Patrick Steinhardt committed -
Right now, we have multiple call sites which initialize a `reader` structure. As the structure is only actually used inside of `config_read`, we can instead just move the reader inside of the `config_read` function. Instead, we can just pass in the configuration file into `config_read`, which eases code readability.
Patrick Steinhardt committed -
Currently, we only re-parse the top-level configuration file when it has changed itself. This can cause problems when an include is changed, as we were not updating all values correctly. Instead of conditionally reparsing only refreshed files, the logic becomes much clearer and easier to follow if we always re-parse the top-level configuration file when either the file itself or one of its included configuration files has changed on disk. This commit implements this logic. Note that this might impact performance in some cases, as we need to re-read all configuration files whenever any of the included files changed. It could increase performance to just re-parse include files which have actually changed, but this would compromise maintainability of the code without much gain. The only case where we will gain anything is when we actually use includes and when only these includes are updated, which will probably be quite an unusual scenario to actually be worthwhile to optimize.
Patrick Steinhardt committed -
The backend passed to `config_read` is never actually used anymore, so we can remove it from the function and the `parse_data` structure.

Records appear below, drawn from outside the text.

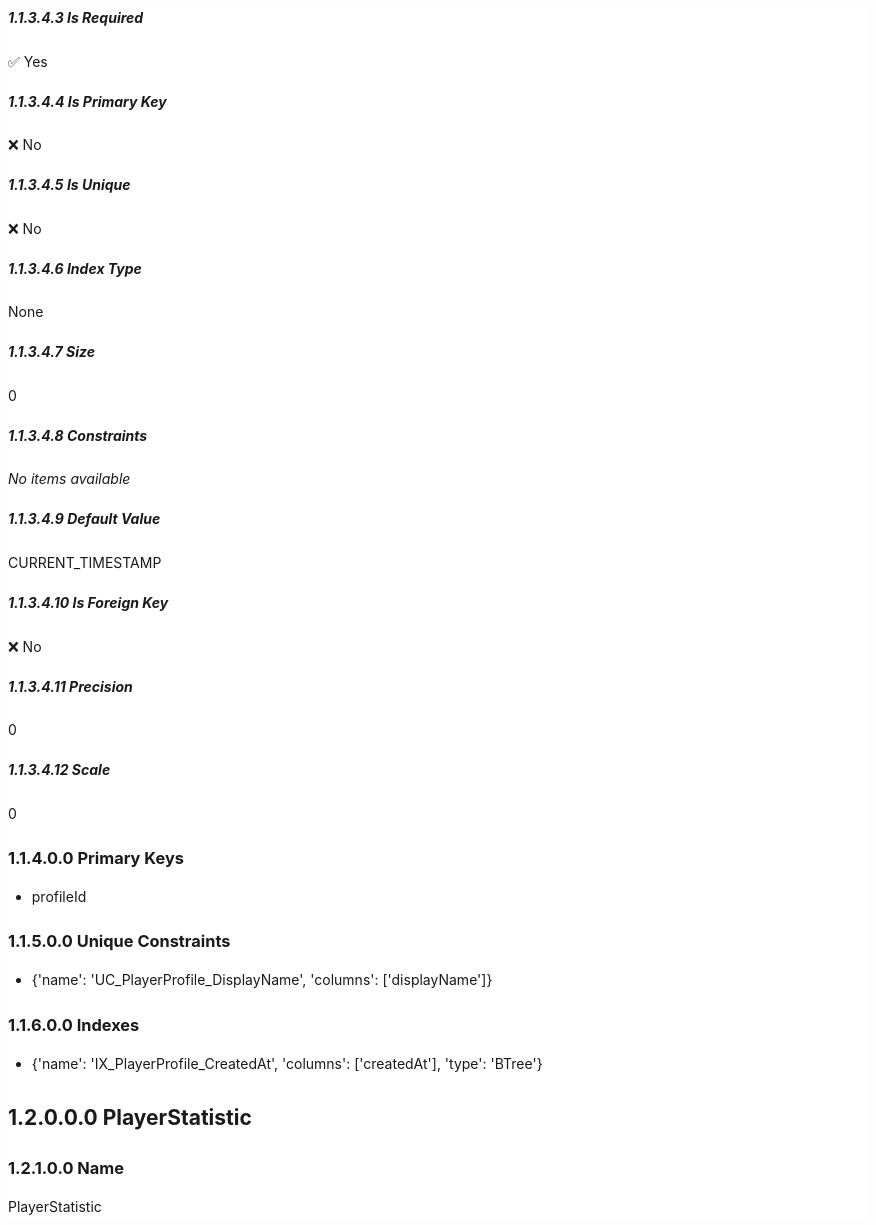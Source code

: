 ##### 1.1.3.4.3 Is Required

✅ Yes

##### 1.1.3.4.4 Is Primary Key

❌ No

##### 1.1.3.4.5 Is Unique

❌ No

##### 1.1.3.4.6 Index Type

None

##### 1.1.3.4.7 Size

0

##### 1.1.3.4.8 Constraints

*No items available*

##### 1.1.3.4.9 Default Value

CURRENT_TIMESTAMP

##### 1.1.3.4.10 Is Foreign Key

❌ No

##### 1.1.3.4.11 Precision

0

##### 1.1.3.4.12 Scale

0

### 1.1.4.0.0 Primary Keys

- profileId

### 1.1.5.0.0 Unique Constraints

- {'name': 'UC_PlayerProfile_DisplayName', 'columns': ['displayName']}

### 1.1.6.0.0 Indexes

- {'name': 'IX_PlayerProfile_CreatedAt', 'columns': ['createdAt'], 'type': 'BTree'}

## 1.2.0.0.0 PlayerStatistic

### 1.2.1.0.0 Name

PlayerStatistic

Patrick Steinhardt committed -
Previously, the callbacks passed to `config_parse` got the reader via a pointer to a pointer. This allowed the callbacks to update the callers `reader` variable when the array holding it has been reallocated. As the array is no longer present, we can simply the code by making the reader a simple pointer.
Patrick Steinhardt committed -
Current code for configuration files uses the `reader` structure to parse configuration files and store additional metadata like the file's path and checksum. These structures are stored within an array in the backend itself, which causes multiple problems. First, it does not make sense to keep around the file's contents with the backend itself. While this data is usually free'd before being added to the backend, this brings along somewhat intricate lifecycle problems. A better solution would be to store only the file paths as well as the checksum of the currently parsed content only. The second problem is that the `reader` structures are stored inside an array. When re-parsing configuration files due to changed contents, we may cause this array to be reallocated, requiring us to update pointers hold by callers. Furthermore, we do not keep track of includes which are already associated to a reader inside of this array. This causes us to add readers multiple times to the backend, e.g. in the scenario of refreshing configurations. This commit fixes these shortcomings. We introduce a split between the parsing data and the configuration file's metadata. The `reader` will now only hold the file's contents and the parser state and the new `config_file` structure holds the file's path and checksum. Furthermore, the new structure is a recursive structure in that it will also hold references to the files it directly includes. The diskfile is changed to only store the top-level configuration file. These changes allow us further refactorings and greatly simplify understanding the code.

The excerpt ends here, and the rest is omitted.